The way Shakespeare was perceived by Goethe and Schiller tells us something of critical importance about the clash of modern sensibilities in the epoch of Friedrich the Great and the Sturm und Drang movement when the principles of Bildung and Kultur prevail over that of Zivilisation in an epoch where social and moral sensibilities were shaped by the conflict of semi-feudal and modern approaches to the world.

Furthermore, the way in which Shakespeare was interpreted by Leo Tolstoy tells us something of critical importance about the encounter of opposing modes of critical discourse or Eastern and Western European hermeneutics, especially in interpreting modernity. At the same time, the way in which Shakespeare was perceived by Sigmund Freud tells us something disturbing and crucial about a problem that Shakespeare poses for a modern world which, no matter how egalitarian, is tinged with some elitist interpretations.

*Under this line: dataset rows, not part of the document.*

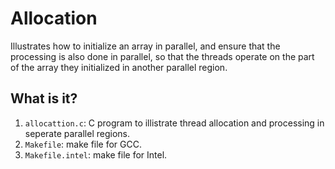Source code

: Allocation
==========

Illustrates how to initialize an array in parallel, and ensure that the
processing is also done in parallel, so that the threads operate on the
part of the array they initialized in another parallel region.

What is it?
-----------
1. `allocattion.c`: C program to illistrate thread allocation and
    processing in seperate parallel regions.
1. `Makefile`: make file for GCC.
1. `Makefile.intel`: make file for Intel.
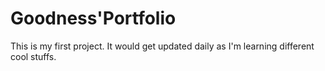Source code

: # Goodness'Portfolio
This is my first project. It would get updated daily as I'm learning different cool stuffs.
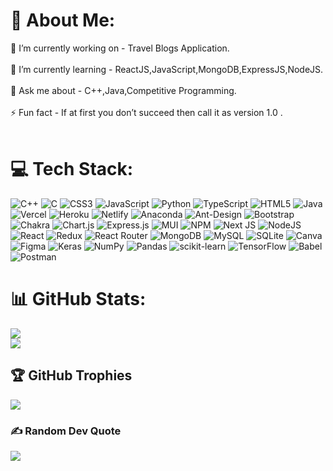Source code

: # 💫 About Me:
🔭 I’m currently working on - Travel Blogs Application.<br><br>🌱 I’m currently learning -  ReactJS,JavaScript,MongoDB,ExpressJS,NodeJS.<br><br>💬 Ask me about - C++,Java,Competitive Programming.<br><br>⚡ Fun fact - If at first you don’t succeed then call it as version 1.0 .<br><br>


# 💻 Tech Stack:
![C++](https://img.shields.io/badge/c++-%2300599C.svg?style=flat-square&logo=c%2B%2B&logoColor=white) ![C](https://img.shields.io/badge/c-%2300599C.svg?style=flat-square&logo=c&logoColor=white) ![CSS3](https://img.shields.io/badge/css3-%231572B6.svg?style=flat-square&logo=css3&logoColor=white) ![JavaScript](https://img.shields.io/badge/javascript-%23323330.svg?style=flat-square&logo=javascript&logoColor=%23F7DF1E) ![Python](https://img.shields.io/badge/python-3670A0?style=flat-square&logo=python&logoColor=ffdd54) ![TypeScript](https://img.shields.io/badge/typescript-%23007ACC.svg?style=flat-square&logo=typescript&logoColor=white) ![HTML5](https://img.shields.io/badge/html5-%23E34F26.svg?style=flat-square&logo=html5&logoColor=white) ![Java](https://img.shields.io/badge/java-%23ED8B00.svg?style=flat-square&logo=java&logoColor=white) ![Vercel](https://img.shields.io/badge/vercel-%23000000.svg?style=flat-square&logo=vercel&logoColor=white) ![Heroku](https://img.shields.io/badge/heroku-%23430098.svg?style=flat-square&logo=heroku&logoColor=white) ![Netlify](https://img.shields.io/badge/netlify-%23000000.svg?style=flat-square&logo=netlify&logoColor=#00C7B7) ![Anaconda](https://img.shields.io/badge/Anaconda-%2344A833.svg?style=flat-square&logo=anaconda&logoColor=white) ![Ant-Design](https://img.shields.io/badge/-AntDesign-%230170FE?style=flat-square&logo=ant-design&logoColor=white) ![Bootstrap](https://img.shields.io/badge/bootstrap-%23563D7C.svg?style=flat-square&logo=bootstrap&logoColor=white) ![Chakra](https://img.shields.io/badge/chakra-%234ED1C5.svg?style=flat-square&logo=chakraui&logoColor=white) ![Chart.js](https://img.shields.io/badge/chart.js-F5788D.svg?style=flat-square&logo=chart.js&logoColor=white) ![Express.js](https://img.shields.io/badge/express.js-%23404d59.svg?style=flat-square&logo=express&logoColor=%2361DAFB) ![MUI](https://img.shields.io/badge/MUI-%230081CB.svg?style=flat-square&logo=material-ui&logoColor=white) ![NPM](https://img.shields.io/badge/NPM-%23000000.svg?style=flat-square&logo=npm&logoColor=white) ![Next JS](https://img.shields.io/badge/Next-black?style=flat-square&logo=next.js&logoColor=white) ![NodeJS](https://img.shields.io/badge/node.js-6DA55F?style=flat-square&logo=node.js&logoColor=white) ![React](https://img.shields.io/badge/react-%2320232a.svg?style=flat-square&logo=react&logoColor=%2361DAFB) ![Redux](https://img.shields.io/badge/redux-%23593d88.svg?style=flat-square&logo=redux&logoColor=white) ![React Router](https://img.shields.io/badge/React_Router-CA4245?style=flat-square&logo=react-router&logoColor=white) ![MongoDB](https://img.shields.io/badge/MongoDB-%234ea94b.svg?style=flat-square&logo=mongodb&logoColor=white) ![MySQL](https://img.shields.io/badge/mysql-%2300f.svg?style=flat-square&logo=mysql&logoColor=white) ![SQLite](https://img.shields.io/badge/sqlite-%2307405e.svg?style=flat-square&logo=sqlite&logoColor=white) ![Canva](https://img.shields.io/badge/Canva-%2300C4CC.svg?style=flat-square&logo=Canva&logoColor=white) 	![Figma](https://img.shields.io/badge/figma-%23F24E1E.svg?style=flat-square&logo=figma&logoColor=white) ![Keras](https://img.shields.io/badge/Keras-%23D00000.svg?style=flat-square&logo=Keras&logoColor=white) ![NumPy](https://img.shields.io/badge/numpy-%23013243.svg?style=flat-square&logo=numpy&logoColor=white) ![Pandas](https://img.shields.io/badge/pandas-%23150458.svg?style=flat-square&logo=pandas&logoColor=white) ![scikit-learn](https://img.shields.io/badge/scikit--learn-%23F7931E.svg?style=flat-square&logo=scikit-learn&logoColor=white) ![TensorFlow](https://img.shields.io/badge/TensorFlow-%23FF6F00.svg?style=flat-square&logo=TensorFlow&logoColor=white) ![Babel](https://img.shields.io/badge/Babel-F9DC3e?style=flat-square&logo=babel&logoColor=black) ![Postman](https://img.shields.io/badge/Postman-FF6C37?style=flat-square&logo=postman&logoColor=white)
# 📊 GitHub Stats:
![](https://github-readme-stats.vercel.app/api?username=SurajKH&theme=dark&hide_border=false&include_all_commits=false&count_private=true)<br/>
![](https://github-readme-streak-stats.herokuapp.com/?user=SurajKH&theme=dark&hide_border=false)<br/>


## 🏆 GitHub Trophies
![](https://github-profile-trophy.vercel.app/?username=SurajKH&theme=radical&no-frame=false&no-bg=false&margin-w=4)

### ✍️ Random Dev Quote
![](https://quotes-github-readme.vercel.app/api?type=vetical&theme=radical)

<!-- [![SurajKH's github activity graph](https://github-readme-activity-graph.cyclic.app/graph?username=surajkh&theme=dracula)](https://github.com/surajkh/github-readme-activity-graph) -->


<!-- Proudly created with GPRM ( https://gprm.itsvg.in ) -->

Far exceeding the boundaries of Renaissance perceptions of reality, Shakespeare offers in Hamlet not only la mente audace ideal as key to the brave mind of a modern hero who thinks and acts simultaneously or who comes to bridge thought and action, Shakespeare also appears with a strikingly modern idea that the will to misunderstand the world around us lives side by side with the will to understand it — that religious and erotic feelings can be rolled into one; that there is something deeply erotic about power and something powerful about intimacy; that we tend to speak the unspeakable and think the unthinkable; that we choose to be deceived or to deceive ourselves, as the truth is unbearable for us. In this, Shakespeare precedes and anticipates Freud.

Like in Hamlet, the emergence of the individual can signify the marriage of thought and action. This ideal of the brave mind put forward by Renaissance humanists is obvious in Hamlet’s ability to outsmart and get rid of his treacherous friends Rosencrantz and Guildenstern. Yet the arrival of the modern individual may signify the reverse tendency, the divorce of thought and action, which is the case with Hamlet and which becomes the reason of his defeat – albeit political rather than moral – and death.

In many cases, Shakespeare sounds uniquely modern. He is a contemporary in terms of his powers of anticipation of human dramas, political and existential. It is enough to recall for instance that Othello signified, among other things, a new kind of fear over success, in Italy and England, of some strikingly different individuals from remote countries and societies to realize how similar the worries and anxieties of Shakespeare’s epoch could have been to those of our time.

The fear of the Other capable of becoming one of us appears to have been with modernity from its inception, which powerfully reminds us of identity dramas in 19th century Europe. It paves the way for the bright individuals who treat their biographies like works of art inventing their personae and miraculously adapting to societies that had long been hostile to them. In Othello and Shylock, there is something that strikingly anticipates the emergence of such heroes of modernity as Benjamin Disraeli and Karl Marx, to remember Isaiah Berlin’s masterpiece essay on two modes of Jewish identity as best embodied by those two men.

Shakespeare understood better than any other poet and playwright that the choice between a friend and an institution (or established practice) can be as dramatic as that between a lover and a clan. Albert Camus once noted that he respects justice, yet would be willing to protect his mother from it. Did not Shakespeare come up with that same painful dilemma portraying Prince of Verona Escalus as bound to choose between his kinsman Mercutio’s friend Romeo, who avenges the death of his cousin, and the law and order of Verona?

Are we not in these shoes each time when forced to choose between an incompetent state with its flawed judicial system and a courageous and virtuous individual who breaks the law?